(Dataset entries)
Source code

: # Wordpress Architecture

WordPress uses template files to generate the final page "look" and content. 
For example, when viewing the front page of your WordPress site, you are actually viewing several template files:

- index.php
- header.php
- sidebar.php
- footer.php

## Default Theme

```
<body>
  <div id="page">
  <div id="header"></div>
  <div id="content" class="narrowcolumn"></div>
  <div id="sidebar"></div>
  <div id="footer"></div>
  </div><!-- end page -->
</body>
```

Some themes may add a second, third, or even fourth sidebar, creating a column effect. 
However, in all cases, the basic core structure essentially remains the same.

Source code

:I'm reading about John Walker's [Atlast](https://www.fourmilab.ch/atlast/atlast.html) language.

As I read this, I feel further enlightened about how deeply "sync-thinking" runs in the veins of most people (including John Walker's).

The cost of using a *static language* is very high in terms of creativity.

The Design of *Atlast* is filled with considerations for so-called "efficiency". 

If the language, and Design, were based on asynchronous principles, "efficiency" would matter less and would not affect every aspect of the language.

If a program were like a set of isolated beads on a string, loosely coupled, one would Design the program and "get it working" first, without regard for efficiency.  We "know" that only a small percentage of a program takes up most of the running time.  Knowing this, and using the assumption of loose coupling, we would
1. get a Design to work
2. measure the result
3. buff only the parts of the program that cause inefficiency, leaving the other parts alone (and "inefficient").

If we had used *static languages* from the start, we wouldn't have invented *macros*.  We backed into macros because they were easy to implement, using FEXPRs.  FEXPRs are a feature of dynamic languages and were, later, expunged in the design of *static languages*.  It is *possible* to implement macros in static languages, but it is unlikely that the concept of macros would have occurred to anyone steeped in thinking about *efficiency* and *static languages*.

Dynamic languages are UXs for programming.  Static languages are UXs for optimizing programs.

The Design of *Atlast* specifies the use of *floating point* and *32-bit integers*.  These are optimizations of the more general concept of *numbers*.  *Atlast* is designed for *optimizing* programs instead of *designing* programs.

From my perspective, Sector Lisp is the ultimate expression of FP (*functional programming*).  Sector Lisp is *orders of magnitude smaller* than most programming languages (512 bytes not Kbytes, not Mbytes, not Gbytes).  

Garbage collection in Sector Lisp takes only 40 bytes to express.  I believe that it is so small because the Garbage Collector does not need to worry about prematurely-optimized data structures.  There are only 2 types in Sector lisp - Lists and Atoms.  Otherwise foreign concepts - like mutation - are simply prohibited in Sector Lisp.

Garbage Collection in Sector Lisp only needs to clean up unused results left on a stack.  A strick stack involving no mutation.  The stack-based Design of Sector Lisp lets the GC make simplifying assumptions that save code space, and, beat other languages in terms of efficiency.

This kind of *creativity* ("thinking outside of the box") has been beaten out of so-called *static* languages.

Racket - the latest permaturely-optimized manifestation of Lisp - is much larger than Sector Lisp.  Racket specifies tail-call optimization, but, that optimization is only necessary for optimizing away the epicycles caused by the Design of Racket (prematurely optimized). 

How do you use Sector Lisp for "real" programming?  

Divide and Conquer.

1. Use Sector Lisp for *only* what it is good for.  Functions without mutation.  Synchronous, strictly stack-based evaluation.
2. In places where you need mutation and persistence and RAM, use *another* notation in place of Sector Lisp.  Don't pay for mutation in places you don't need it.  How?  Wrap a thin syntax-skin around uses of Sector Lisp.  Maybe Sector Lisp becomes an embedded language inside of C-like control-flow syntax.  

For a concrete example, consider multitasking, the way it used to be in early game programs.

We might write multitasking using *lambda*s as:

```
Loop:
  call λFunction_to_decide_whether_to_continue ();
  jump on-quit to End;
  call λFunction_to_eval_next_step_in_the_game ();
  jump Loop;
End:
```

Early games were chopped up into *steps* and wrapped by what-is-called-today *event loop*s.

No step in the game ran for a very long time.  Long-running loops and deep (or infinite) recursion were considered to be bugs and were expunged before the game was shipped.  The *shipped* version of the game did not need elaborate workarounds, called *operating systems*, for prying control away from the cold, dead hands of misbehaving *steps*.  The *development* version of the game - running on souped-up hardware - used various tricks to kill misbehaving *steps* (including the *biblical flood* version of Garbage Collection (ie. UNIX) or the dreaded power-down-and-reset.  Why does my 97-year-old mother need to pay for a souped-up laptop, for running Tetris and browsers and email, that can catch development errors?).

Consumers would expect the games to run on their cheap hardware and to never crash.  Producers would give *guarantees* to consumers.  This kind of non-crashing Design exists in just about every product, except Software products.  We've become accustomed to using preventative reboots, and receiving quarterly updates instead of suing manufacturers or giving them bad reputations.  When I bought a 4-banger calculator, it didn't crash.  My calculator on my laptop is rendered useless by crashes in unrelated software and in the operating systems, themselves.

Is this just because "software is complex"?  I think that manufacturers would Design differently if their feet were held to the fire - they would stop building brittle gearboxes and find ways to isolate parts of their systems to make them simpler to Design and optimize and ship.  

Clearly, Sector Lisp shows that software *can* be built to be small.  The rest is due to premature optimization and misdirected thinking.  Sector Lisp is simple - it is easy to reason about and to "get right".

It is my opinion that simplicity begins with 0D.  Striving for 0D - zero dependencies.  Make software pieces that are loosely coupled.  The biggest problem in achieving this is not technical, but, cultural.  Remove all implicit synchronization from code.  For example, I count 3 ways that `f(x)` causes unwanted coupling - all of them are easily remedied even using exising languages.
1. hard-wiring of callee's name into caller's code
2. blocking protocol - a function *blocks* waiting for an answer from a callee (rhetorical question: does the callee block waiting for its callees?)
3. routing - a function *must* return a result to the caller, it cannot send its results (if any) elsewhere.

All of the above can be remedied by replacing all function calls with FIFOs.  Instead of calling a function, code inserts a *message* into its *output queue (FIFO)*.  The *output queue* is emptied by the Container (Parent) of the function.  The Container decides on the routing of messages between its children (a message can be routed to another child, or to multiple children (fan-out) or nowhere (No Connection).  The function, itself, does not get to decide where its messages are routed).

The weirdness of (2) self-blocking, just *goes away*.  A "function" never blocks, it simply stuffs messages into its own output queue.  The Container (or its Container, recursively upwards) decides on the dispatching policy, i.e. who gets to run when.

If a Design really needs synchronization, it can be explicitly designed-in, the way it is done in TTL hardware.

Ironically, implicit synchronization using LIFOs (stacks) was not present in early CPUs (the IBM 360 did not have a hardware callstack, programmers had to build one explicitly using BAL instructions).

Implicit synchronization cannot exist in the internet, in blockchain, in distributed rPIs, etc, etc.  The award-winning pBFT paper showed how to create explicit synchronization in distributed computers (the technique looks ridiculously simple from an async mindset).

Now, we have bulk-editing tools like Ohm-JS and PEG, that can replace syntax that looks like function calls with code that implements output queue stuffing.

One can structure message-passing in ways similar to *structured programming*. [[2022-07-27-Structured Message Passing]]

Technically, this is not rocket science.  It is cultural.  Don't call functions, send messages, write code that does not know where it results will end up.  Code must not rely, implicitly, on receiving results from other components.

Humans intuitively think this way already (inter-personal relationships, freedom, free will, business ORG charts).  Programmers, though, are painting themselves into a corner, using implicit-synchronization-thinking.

---

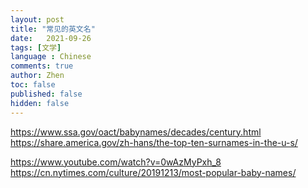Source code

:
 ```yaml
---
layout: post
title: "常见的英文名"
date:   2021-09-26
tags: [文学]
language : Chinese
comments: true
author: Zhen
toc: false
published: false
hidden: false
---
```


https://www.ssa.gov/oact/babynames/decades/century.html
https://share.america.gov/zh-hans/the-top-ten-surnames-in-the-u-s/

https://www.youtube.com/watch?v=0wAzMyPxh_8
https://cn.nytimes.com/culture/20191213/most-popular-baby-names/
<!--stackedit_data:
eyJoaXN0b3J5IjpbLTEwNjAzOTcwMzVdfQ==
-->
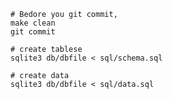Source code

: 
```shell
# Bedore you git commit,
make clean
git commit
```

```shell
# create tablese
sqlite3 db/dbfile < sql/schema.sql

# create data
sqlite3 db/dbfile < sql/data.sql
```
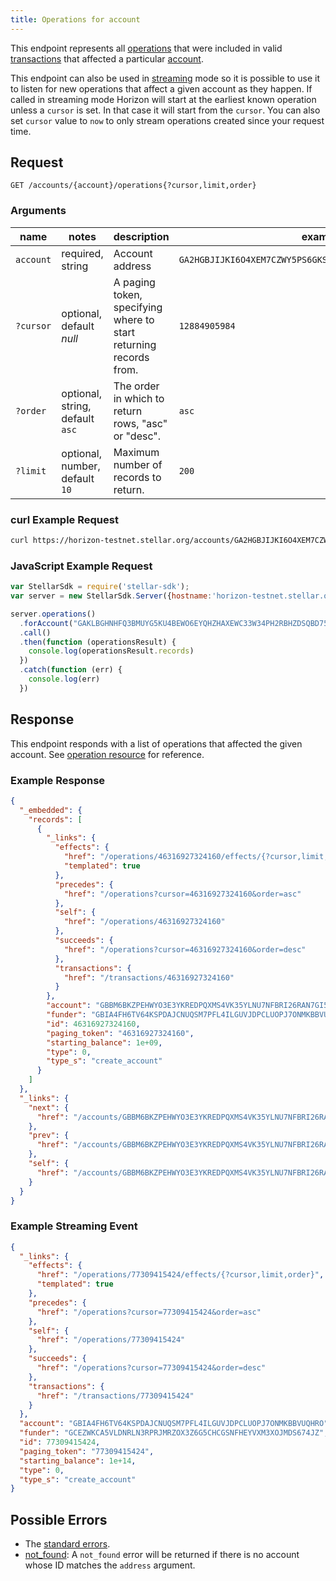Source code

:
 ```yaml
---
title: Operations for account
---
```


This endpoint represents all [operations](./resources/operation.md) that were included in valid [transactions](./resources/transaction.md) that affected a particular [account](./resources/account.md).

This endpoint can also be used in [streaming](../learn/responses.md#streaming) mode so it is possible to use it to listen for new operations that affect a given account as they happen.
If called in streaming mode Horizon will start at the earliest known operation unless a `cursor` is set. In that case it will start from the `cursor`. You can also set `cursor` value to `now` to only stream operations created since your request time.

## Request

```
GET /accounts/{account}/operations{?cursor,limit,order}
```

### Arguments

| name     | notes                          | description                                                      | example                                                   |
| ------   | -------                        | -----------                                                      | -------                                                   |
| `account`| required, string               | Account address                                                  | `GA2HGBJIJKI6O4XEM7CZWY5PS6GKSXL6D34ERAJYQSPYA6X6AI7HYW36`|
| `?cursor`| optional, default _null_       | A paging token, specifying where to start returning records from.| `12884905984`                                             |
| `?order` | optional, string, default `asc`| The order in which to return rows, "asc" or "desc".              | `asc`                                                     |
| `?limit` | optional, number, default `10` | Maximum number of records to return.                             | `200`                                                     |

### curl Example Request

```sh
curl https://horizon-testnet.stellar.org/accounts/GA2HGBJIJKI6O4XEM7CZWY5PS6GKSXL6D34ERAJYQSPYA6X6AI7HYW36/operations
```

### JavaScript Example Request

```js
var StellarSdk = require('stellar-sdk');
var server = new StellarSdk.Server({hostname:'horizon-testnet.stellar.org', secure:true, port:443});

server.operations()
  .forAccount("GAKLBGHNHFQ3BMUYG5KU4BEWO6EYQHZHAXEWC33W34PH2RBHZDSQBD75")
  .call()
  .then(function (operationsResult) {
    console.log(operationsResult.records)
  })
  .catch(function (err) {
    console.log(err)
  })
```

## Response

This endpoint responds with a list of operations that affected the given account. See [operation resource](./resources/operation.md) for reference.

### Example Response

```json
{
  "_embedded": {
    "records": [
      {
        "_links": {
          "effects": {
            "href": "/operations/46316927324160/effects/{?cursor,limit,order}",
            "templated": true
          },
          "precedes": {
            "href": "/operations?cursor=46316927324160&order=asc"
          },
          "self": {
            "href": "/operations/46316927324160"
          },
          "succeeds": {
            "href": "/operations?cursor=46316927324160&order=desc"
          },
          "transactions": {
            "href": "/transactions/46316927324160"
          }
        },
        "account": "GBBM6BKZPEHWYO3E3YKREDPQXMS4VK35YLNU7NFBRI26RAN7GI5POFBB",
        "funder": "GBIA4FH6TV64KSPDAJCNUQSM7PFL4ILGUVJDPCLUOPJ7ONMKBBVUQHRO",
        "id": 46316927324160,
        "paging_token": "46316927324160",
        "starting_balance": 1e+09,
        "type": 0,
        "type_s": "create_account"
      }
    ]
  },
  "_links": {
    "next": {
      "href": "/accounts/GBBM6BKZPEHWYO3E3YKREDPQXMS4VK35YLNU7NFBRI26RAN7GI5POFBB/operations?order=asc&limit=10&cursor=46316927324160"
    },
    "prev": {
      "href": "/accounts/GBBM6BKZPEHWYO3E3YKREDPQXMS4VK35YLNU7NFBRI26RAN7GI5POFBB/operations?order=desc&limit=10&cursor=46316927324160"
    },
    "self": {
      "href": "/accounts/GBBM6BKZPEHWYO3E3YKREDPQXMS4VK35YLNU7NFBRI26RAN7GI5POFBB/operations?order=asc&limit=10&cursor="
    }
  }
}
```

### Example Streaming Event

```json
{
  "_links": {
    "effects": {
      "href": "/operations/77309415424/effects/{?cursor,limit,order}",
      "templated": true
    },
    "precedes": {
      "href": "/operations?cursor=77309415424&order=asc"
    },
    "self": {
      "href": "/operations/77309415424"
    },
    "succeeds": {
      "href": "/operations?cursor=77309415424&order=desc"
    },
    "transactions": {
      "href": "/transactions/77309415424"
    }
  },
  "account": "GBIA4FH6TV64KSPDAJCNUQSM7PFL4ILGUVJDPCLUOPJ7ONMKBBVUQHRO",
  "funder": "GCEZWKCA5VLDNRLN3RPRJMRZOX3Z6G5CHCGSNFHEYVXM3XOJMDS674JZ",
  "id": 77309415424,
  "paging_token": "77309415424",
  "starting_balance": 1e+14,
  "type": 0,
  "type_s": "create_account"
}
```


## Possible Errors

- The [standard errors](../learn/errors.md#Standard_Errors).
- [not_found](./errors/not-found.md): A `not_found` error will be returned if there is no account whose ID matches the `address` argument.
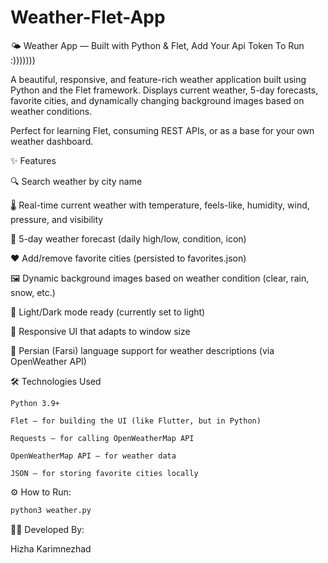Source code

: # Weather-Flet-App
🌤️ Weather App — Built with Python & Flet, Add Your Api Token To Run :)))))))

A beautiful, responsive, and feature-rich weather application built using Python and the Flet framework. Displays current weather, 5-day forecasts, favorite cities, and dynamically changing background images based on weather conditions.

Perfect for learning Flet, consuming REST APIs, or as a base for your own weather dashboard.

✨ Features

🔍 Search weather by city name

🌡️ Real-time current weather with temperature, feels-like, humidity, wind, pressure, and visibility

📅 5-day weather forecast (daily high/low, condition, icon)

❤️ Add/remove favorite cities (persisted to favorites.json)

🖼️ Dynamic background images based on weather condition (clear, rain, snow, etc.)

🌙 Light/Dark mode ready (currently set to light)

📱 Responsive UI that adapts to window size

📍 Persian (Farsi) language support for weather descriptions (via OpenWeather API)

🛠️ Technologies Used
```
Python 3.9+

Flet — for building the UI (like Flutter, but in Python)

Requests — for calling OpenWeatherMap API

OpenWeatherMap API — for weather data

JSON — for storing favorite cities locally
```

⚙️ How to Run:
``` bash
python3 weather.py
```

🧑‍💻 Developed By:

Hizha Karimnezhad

#### WHAT TO DO
Every line above with the word "stellar" belongs in the answer, copied as written.

#### EXPECTED OUTPUT
curl https://horizon-testnet.stellar.org/accounts/GA2HGBJIJKI6O4XEM7CZWY5PS6GKSXL6D34ERAJYQSPYA6X6AI7HYW36/operations
var StellarSdk = require('stellar-sdk');
var server = new StellarSdk.Server({hostname:'horizon-testnet.stellar.org', secure:true, port:443});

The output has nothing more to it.